*What you need to do:* For this exercise, print the listing below exactly, without its pictures.

*Material shown:*
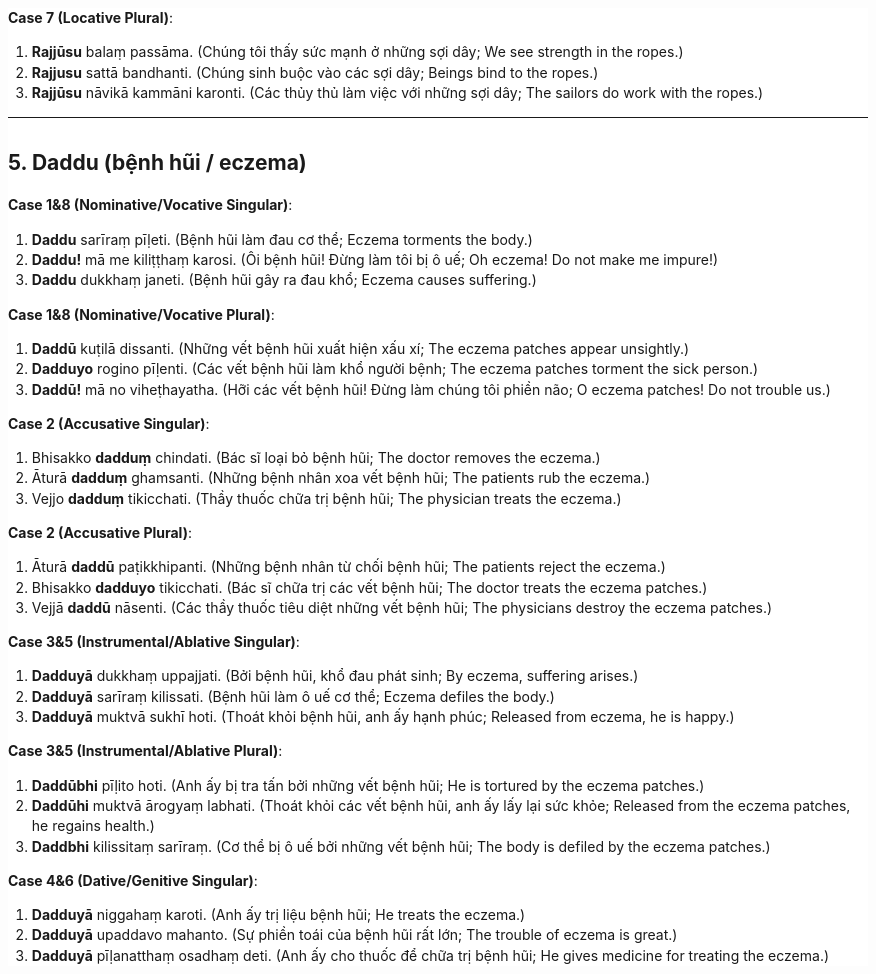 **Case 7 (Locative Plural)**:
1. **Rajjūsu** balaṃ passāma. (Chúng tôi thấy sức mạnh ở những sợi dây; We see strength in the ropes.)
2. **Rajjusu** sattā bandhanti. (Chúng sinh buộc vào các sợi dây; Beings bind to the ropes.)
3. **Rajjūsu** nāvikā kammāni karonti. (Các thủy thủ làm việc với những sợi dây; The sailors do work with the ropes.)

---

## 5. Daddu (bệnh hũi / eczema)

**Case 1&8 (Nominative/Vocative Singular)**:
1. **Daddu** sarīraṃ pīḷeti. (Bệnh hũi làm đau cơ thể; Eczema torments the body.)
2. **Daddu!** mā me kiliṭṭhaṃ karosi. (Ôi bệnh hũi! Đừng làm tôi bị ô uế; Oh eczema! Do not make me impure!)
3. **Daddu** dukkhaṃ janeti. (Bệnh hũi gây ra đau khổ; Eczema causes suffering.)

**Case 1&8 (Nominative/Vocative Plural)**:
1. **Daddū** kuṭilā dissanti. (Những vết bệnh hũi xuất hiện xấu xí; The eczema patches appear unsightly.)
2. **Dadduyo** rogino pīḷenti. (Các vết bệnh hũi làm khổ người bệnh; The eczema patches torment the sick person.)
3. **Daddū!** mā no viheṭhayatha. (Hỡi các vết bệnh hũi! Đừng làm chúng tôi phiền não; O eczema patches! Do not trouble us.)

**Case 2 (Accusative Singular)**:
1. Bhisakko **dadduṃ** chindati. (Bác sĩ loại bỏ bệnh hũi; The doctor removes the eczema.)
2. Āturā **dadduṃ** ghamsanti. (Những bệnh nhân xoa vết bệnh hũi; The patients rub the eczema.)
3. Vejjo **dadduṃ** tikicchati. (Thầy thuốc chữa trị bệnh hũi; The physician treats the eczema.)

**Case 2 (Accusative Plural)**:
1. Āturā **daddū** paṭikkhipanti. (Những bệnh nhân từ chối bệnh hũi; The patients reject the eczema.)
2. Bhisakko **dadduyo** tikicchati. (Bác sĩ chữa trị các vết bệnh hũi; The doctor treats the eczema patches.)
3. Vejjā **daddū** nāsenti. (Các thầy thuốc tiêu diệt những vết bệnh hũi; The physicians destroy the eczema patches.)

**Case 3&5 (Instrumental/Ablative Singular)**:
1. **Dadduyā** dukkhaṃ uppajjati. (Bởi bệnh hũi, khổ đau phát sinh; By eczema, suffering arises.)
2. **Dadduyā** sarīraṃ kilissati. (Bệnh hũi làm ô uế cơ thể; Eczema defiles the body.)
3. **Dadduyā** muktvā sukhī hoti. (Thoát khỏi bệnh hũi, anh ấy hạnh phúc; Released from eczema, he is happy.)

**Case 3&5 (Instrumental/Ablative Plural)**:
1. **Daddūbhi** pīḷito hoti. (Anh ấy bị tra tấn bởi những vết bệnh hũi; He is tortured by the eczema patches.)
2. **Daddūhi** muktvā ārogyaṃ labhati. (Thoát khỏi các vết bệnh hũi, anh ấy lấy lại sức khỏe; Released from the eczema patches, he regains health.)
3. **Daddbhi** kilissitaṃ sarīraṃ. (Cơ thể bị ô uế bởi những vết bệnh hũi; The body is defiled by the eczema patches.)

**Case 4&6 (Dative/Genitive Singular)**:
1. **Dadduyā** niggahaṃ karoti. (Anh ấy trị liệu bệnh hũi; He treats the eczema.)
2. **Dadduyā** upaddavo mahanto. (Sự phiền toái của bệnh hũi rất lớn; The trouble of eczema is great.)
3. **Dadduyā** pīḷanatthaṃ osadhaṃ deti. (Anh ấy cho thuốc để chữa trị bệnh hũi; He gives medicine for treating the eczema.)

*Expected output:*
 **Case 7 (Locative Plural)**:
1. **Rajjūsu** balaṃ passāma. (Chúng tôi thấy sức mạnh ở những sợi dây; We see strength in the ropes.)
2. **Rajjusu** sattā bandhanti. (Chúng sinh buộc vào các sợi dây; Beings bind to the ropes.)
3. **Rajjūsu** nāvikā kammāni karonti. (Các thủy thủ làm việc với những sợi dây; The sailors do work with the ropes.)

---

## 5. Daddu (bệnh hũi / eczema)

**Case 1&8 (Nominative/Vocative Singular)**:
1. **Daddu** sarīraṃ pīḷeti. (Bệnh hũi làm đau cơ thể; Eczema torments the body.)
2. **Daddu!** mā me kiliṭṭhaṃ karosi. (Ôi bệnh hũi! Đừng làm tôi bị ô uế; Oh eczema! Do not make me impure!)
3. **Daddu** dukkhaṃ janeti. (Bệnh hũi gây ra đau khổ; Eczema causes suffering.)

**Case 1&8 (Nominative/Vocative Plural)**:
1. **Daddū** kuṭilā dissanti. (Những vết bệnh hũi xuất hiện xấu xí; The eczema patches appear unsightly.)
2. **Dadduyo** rogino pīḷenti. (Các vết bệnh hũi làm khổ người bệnh; The eczema patches torment the sick person.)
3. **Daddū!** mā no viheṭhayatha. (Hỡi các vết bệnh hũi! Đừng làm chúng tôi phiền não; O eczema patches! Do not trouble us.)

**Case 2 (Accusative Singular)**:
1. Bhisakko **dadduṃ** chindati. (Bác sĩ loại bỏ bệnh hũi; The doctor removes the eczema.)
2. Āturā **dadduṃ** ghamsanti. (Những bệnh nhân xoa vết bệnh hũi; The patients rub the eczema.)
3. Vejjo **dadduṃ** tikicchati. (Thầy thuốc chữa trị bệnh hũi; The physician treats the eczema.)

**Case 2 (Accusative Plural)**:
1. Āturā **daddū** paṭikkhipanti. (Những bệnh nhân từ chối bệnh hũi; The patients reject the eczema.)
2. Bhisakko **dadduyo** tikicchati. (Bác sĩ chữa trị các vết bệnh hũi; The doctor treats the eczema patches.)
3. Vejjā **daddū** nāsenti. (Các thầy thuốc tiêu diệt những vết bệnh hũi; The physicians destroy the eczema patches.)

**Case 3&5 (Instrumental/Ablative Singular)**:
1. **Dadduyā** dukkhaṃ uppajjati. (Bởi bệnh hũi, khổ đau phát sinh; By eczema, suffering arises.)
2. **Dadduyā** sarīraṃ kilissati. (Bệnh hũi làm ô uế cơ thể; Eczema defiles the body.)
3. **Dadduyā** muktvā sukhī hoti. (Thoát khỏi bệnh hũi, anh ấy hạnh phúc; Released from eczema, he is happy.)

**Case 3&5 (Instrumental/Ablative Plural)**:
1. **Daddūbhi** pīḷito hoti. (Anh ấy bị tra tấn bởi những vết bệnh hũi; He is tortured by the eczema patches.)
2. **Daddūhi** muktvā ārogyaṃ labhati. (Thoát khỏi các vết bệnh hũi, anh ấy lấy lại sức khỏe; Released from the eczema patches, he regains health.)
3. **Daddbhi** kilissitaṃ sarīraṃ. (Cơ thể bị ô uế bởi những vết bệnh hũi; The body is defiled by the eczema patches.)

**Case 4&6 (Dative/Genitive Singular)**:
1. **Dadduyā** niggahaṃ karoti. (Anh ấy trị liệu bệnh hũi; He treats the eczema.)
2. **Dadduyā** upaddavo mahanto. (Sự phiền toái của bệnh hũi rất lớn; The trouble of eczema is great.)
3. **Dadduyā** pīḷanatthaṃ osadhaṃ deti. (Anh ấy cho thuốc để chữa trị bệnh hũi; He gives medicine for treating the eczema.)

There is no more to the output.